> **ACTION ITEM**
An exact copy of the lines from the one containing "- A sanitized" through the final line of the records is the only acceptable answer.

> **SUPPLIED RECORDS**

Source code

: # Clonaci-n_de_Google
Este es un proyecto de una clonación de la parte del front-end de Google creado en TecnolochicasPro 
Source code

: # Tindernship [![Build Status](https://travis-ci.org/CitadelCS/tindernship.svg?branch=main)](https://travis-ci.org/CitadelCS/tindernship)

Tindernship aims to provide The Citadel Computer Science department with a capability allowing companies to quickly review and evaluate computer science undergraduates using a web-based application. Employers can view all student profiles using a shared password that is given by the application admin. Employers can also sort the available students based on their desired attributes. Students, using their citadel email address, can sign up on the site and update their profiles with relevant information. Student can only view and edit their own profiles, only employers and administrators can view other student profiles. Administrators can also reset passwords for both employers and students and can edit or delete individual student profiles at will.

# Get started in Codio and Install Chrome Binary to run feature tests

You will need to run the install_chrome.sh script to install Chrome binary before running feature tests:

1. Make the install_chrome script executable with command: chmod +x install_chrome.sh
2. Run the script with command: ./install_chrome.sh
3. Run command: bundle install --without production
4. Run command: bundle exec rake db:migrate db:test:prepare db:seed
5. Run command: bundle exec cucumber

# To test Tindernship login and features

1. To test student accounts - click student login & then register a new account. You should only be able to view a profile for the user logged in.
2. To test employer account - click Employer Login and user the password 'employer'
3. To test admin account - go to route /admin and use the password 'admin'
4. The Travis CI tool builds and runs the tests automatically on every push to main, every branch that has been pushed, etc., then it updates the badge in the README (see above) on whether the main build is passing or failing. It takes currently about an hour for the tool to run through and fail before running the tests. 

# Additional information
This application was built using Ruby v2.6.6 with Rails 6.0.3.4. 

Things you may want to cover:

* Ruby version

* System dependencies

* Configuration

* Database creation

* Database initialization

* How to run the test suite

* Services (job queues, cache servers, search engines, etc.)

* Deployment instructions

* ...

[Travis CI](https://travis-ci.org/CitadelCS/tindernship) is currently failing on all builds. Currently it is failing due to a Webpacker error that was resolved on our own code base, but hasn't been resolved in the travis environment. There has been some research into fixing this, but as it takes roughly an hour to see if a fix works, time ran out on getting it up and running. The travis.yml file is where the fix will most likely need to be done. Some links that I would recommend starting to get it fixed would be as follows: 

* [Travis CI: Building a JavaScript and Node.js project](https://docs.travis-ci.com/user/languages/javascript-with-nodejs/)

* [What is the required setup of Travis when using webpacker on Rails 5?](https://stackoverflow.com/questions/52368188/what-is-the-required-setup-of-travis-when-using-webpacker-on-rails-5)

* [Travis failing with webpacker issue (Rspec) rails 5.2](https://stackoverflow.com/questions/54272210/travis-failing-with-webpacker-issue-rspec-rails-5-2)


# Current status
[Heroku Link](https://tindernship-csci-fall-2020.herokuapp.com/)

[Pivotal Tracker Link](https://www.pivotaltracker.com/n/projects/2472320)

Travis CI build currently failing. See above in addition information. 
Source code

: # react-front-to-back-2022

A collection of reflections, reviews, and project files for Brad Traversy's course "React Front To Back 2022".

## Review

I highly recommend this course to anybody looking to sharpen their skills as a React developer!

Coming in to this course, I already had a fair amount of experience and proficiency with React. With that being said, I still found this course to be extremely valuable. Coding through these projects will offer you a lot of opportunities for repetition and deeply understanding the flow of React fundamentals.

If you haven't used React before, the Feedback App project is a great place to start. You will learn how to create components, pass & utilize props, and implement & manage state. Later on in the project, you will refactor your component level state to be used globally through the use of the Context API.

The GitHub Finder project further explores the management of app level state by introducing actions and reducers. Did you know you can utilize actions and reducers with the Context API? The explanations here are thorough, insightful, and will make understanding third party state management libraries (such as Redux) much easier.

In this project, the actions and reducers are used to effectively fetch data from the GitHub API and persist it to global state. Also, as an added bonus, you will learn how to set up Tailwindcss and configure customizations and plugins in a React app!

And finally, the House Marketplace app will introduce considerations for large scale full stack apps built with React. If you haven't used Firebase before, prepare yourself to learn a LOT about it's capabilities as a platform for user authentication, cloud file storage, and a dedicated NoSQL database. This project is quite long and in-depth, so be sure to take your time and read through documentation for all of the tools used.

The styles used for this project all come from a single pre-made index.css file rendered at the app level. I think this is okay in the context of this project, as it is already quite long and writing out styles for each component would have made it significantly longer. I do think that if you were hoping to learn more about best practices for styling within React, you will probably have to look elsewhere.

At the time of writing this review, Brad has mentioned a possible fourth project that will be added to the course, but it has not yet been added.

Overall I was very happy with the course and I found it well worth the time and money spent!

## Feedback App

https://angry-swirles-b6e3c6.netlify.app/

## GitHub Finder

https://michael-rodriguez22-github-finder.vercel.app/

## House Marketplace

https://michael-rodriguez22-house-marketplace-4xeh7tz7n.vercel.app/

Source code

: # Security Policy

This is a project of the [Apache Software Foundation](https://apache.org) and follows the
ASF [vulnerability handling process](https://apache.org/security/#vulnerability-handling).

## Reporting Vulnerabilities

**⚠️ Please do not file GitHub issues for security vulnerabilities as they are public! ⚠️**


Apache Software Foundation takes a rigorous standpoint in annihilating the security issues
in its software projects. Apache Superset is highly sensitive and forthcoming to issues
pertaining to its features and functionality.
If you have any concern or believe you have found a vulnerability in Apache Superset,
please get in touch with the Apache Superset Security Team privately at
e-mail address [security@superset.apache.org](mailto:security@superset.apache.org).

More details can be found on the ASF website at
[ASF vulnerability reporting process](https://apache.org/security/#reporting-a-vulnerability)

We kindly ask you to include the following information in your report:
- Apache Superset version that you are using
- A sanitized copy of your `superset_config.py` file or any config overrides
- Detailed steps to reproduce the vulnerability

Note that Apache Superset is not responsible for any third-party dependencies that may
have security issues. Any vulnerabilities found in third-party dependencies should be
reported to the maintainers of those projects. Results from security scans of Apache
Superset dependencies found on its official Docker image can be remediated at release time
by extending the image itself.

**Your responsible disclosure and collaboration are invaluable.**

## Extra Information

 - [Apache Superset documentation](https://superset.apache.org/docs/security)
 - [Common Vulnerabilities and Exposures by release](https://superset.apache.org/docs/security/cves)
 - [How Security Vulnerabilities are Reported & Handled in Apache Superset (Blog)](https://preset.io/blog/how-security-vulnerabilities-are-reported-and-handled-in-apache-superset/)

> **TASK SOLUTION**
- A sanitized copy of your `superset_config.py` file or any config overrides
- Detailed steps to reproduce the vulnerability

Note that Apache Superset is not responsible for any third-party dependencies that may
have security issues. Any vulnerabilities found in third-party dependencies should be
reported to the maintainers of those projects. Results from security scans of Apache
Superset dependencies found on its official Docker image can be remediated at release time
by extending the image itself.

**Your responsible disclosure and collaboration are invaluable.**

## Extra Information

 - [Apache Superset documentation](https://superset.apache.org/docs/security)
 - [Common Vulnerabilities and Exposures by release](https://superset.apache.org/docs/security/cves)
 - [How Security Vulnerabilities are Reported & Handled in Apache Superset (Blog)](https://preset.io/blog/how-security-vulnerabilities-are-reported-and-handled-in-apache-superset/)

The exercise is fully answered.